Neil Waldman's warm, evocative illustrations elicit a sense of nostalgia and personal pride for readers young and old.
An author's note about Yiddish language as well as a glossary and pronunciation guide of Yiddish terms are included. Read an interview with author Richard Michelson on www.roddenberry.com.
About the Yiddish Language
Yiddish, a mixture of primarily German, Polish, and Hebrew, was the everyday language spoken by three-quarters of the world's Jews for over one thousand years. Hebrew, with its exalted cadences, remained the language of choice of prayer. With its earthy rhythms, by turns sarcastic and sentimental tone, and wit and passion, Yiddish mirrored the daily life of hte Diaspora (those Jews living outside of Palestine, their traditional homeland). But between 1939 and 1945, Hitler and the Nazis virtually wiped out the Yiddish language and the culture that spoke it. Six million Jews were murdered in Nazi death camps.

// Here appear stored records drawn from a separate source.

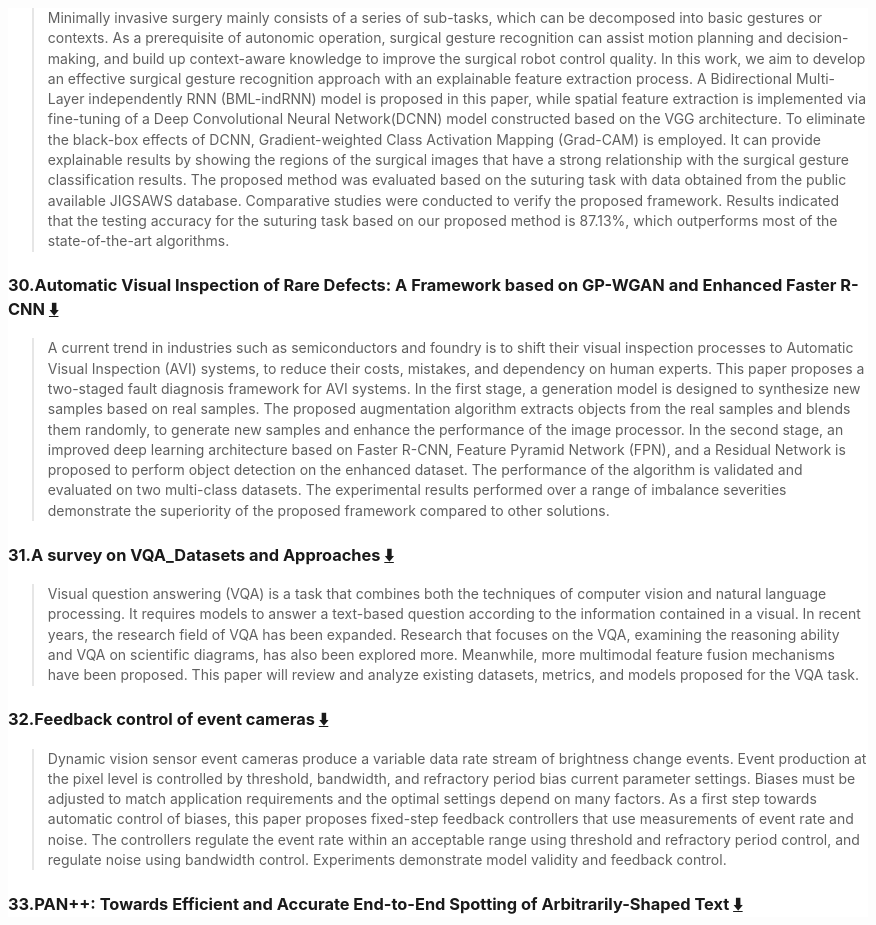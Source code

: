 >  Minimally invasive surgery mainly consists of a series of sub-tasks, which can be decomposed into basic gestures or contexts. As a prerequisite of autonomic operation, surgical gesture recognition can assist motion planning and decision-making, and build up context-aware knowledge to improve the surgical robot control quality. In this work, we aim to develop an effective surgical gesture recognition approach with an explainable feature extraction process. A Bidirectional Multi-Layer independently RNN (BML-indRNN) model is proposed in this paper, while spatial feature extraction is implemented via fine-tuning of a Deep Convolutional Neural Network(DCNN) model constructed based on the VGG architecture. To eliminate the black-box effects of DCNN, Gradient-weighted Class Activation Mapping (Grad-CAM) is employed. It can provide explainable results by showing the regions of the surgical images that have a strong relationship with the surgical gesture classification results. The proposed method was evaluated based on the suturing task with data obtained from the public available JIGSAWS database. Comparative studies were conducted to verify the proposed framework. Results indicated that the testing accuracy for the suturing task based on our proposed method is 87.13%, which outperforms most of the state-of-the-art algorithms.      
### 30.Automatic Visual Inspection of Rare Defects: A Framework based on GP-WGAN and Enhanced Faster R-CNN  [ :arrow_down: ](https://arxiv.org/pdf/2105.00447.pdf)
>  A current trend in industries such as semiconductors and foundry is to shift their visual inspection processes to Automatic Visual Inspection (AVI) systems, to reduce their costs, mistakes, and dependency on human experts. This paper proposes a two-staged fault diagnosis framework for AVI systems. In the first stage, a generation model is designed to synthesize new samples based on real samples. The proposed augmentation algorithm extracts objects from the real samples and blends them randomly, to generate new samples and enhance the performance of the image processor. In the second stage, an improved deep learning architecture based on Faster R-CNN, Feature Pyramid Network (FPN), and a Residual Network is proposed to perform object detection on the enhanced dataset. The performance of the algorithm is validated and evaluated on two multi-class datasets. The experimental results performed over a range of imbalance severities demonstrate the superiority of the proposed framework compared to other solutions.      
### 31.A survey on VQA_Datasets and Approaches  [ :arrow_down: ](https://arxiv.org/pdf/2105.00421.pdf)
>  Visual question answering (VQA) is a task that combines both the techniques of computer vision and natural language processing. It requires models to answer a text-based question according to the information contained in a visual. In recent years, the research field of VQA has been expanded. Research that focuses on the VQA, examining the reasoning ability and VQA on scientific diagrams, has also been explored more. Meanwhile, more multimodal feature fusion mechanisms have been proposed. This paper will review and analyze existing datasets, metrics, and models proposed for the VQA task.      
### 32.Feedback control of event cameras  [ :arrow_down: ](https://arxiv.org/pdf/2105.00409.pdf)
>  Dynamic vision sensor event cameras produce a variable data rate stream of brightness change events. Event production at the pixel level is controlled by threshold, bandwidth, and refractory period bias current parameter settings. Biases must be adjusted to match application requirements and the optimal settings depend on many factors. As a first step towards automatic control of biases, this paper proposes fixed-step feedback controllers that use measurements of event rate and noise. The controllers regulate the event rate within an acceptable range using threshold and refractory period control, and regulate noise using bandwidth control. Experiments demonstrate model validity and feedback control.      
### 33.PAN++: Towards Efficient and Accurate End-to-End Spotting of Arbitrarily-Shaped Text  [ :arrow_down: ](https://arxiv.org/pdf/2105.00405.pdf)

Many Jews who escaped to the Soviet Union were later slaughtered by Stalin. As part of his anti-Jewish campaign, Stalin ordered the execution of his country's major Yiddish writers and intellectuals on the single night of August 12, 1952.
Those Jews who escaped to Palestine, modern-day Israel, adopted Hebrew as their everyday language. Yiddish seemed a language of defeat and shame. It was, as the great Yiddish writer Isaac Bashevis Singer often boasted, "a language without a word for weapons." Zionists, Jews intent on founding their own country, felt they needed to look to the future and forget the recent past, so the speaking of Yiddish was suppressed.
In the United States, Yiddish-speaking Jews were welcomed. But these Jews wanted nothing more than to fit in, and they willingly learned the English of their newly adopted country.
Yiddish remained a language without a home. The great Yiddish poets and storytellers seemed consigned to the dustbin of history, their worlds of Jewish wisdom and humor buried with them. Over time, however, as younger generations of Jews began to feel more assimilated, their attitude toward Yiddish began to change. Jews have always relied on historical memory to know who they are, where they came from, and where they might be headed. The Yiddish language provides a crucial link to the ancestors and culture that nourished the Jewish people for more than a thousand years.